::: EXCERPTED DATA :::
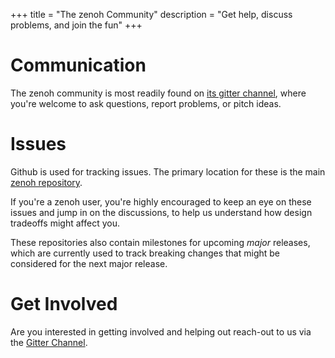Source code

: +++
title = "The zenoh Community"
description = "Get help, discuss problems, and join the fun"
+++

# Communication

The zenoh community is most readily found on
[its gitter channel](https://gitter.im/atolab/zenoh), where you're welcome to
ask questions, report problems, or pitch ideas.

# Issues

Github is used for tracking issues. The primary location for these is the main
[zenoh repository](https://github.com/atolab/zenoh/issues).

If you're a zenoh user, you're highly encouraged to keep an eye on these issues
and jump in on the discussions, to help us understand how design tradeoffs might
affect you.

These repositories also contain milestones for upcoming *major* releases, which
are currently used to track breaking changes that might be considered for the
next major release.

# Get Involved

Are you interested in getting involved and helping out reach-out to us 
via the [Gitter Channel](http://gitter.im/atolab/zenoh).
:::
::: EXCERPTED DATA :::
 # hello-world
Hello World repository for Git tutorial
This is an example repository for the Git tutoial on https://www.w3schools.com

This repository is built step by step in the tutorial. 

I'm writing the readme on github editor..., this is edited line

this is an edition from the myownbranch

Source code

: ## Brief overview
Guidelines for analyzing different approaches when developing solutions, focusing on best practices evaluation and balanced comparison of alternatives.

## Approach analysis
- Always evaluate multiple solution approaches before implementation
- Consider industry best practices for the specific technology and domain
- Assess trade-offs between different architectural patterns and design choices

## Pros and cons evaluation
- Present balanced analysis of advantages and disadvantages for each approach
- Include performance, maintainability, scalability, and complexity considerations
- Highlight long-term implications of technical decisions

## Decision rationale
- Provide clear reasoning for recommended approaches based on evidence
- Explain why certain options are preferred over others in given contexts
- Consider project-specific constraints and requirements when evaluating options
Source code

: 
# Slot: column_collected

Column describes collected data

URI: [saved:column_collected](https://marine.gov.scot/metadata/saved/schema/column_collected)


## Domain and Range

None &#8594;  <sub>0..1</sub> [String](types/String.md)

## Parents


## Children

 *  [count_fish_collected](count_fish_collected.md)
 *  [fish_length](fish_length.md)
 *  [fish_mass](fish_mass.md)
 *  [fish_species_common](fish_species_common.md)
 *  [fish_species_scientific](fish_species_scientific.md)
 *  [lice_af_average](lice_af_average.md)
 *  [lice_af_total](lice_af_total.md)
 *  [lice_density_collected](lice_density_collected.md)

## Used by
:::
**WHAT IS EXPECTED**
Your answer should consist of the lines from the line with "discuss problems, and" to the line with "via the [Gitter" above, repeated exactly, both ends included.

**ANSWER SPACE**
description = "Get help, discuss problems, and join the fun"
+++

# Communication

The zenoh community is most readily found on
[its gitter channel](https://gitter.im/atolab/zenoh), where you're welcome to
ask questions, report problems, or pitch ideas.

# Issues

Github is used for tracking issues. The primary location for these is the main
[zenoh repository](https://github.com/atolab/zenoh/issues).

If you're a zenoh user, you're highly encouraged to keep an eye on these issues
and jump in on the discussions, to help us understand how design tradeoffs might
affect you.

These repositories also contain milestones for upcoming *major* releases, which
are currently used to track breaking changes that might be considered for the
next major release.

# Get Involved

Are you interested in getting involved and helping out reach-out to us 
via the [Gitter Channel](http://gitter.im/atolab/zenoh).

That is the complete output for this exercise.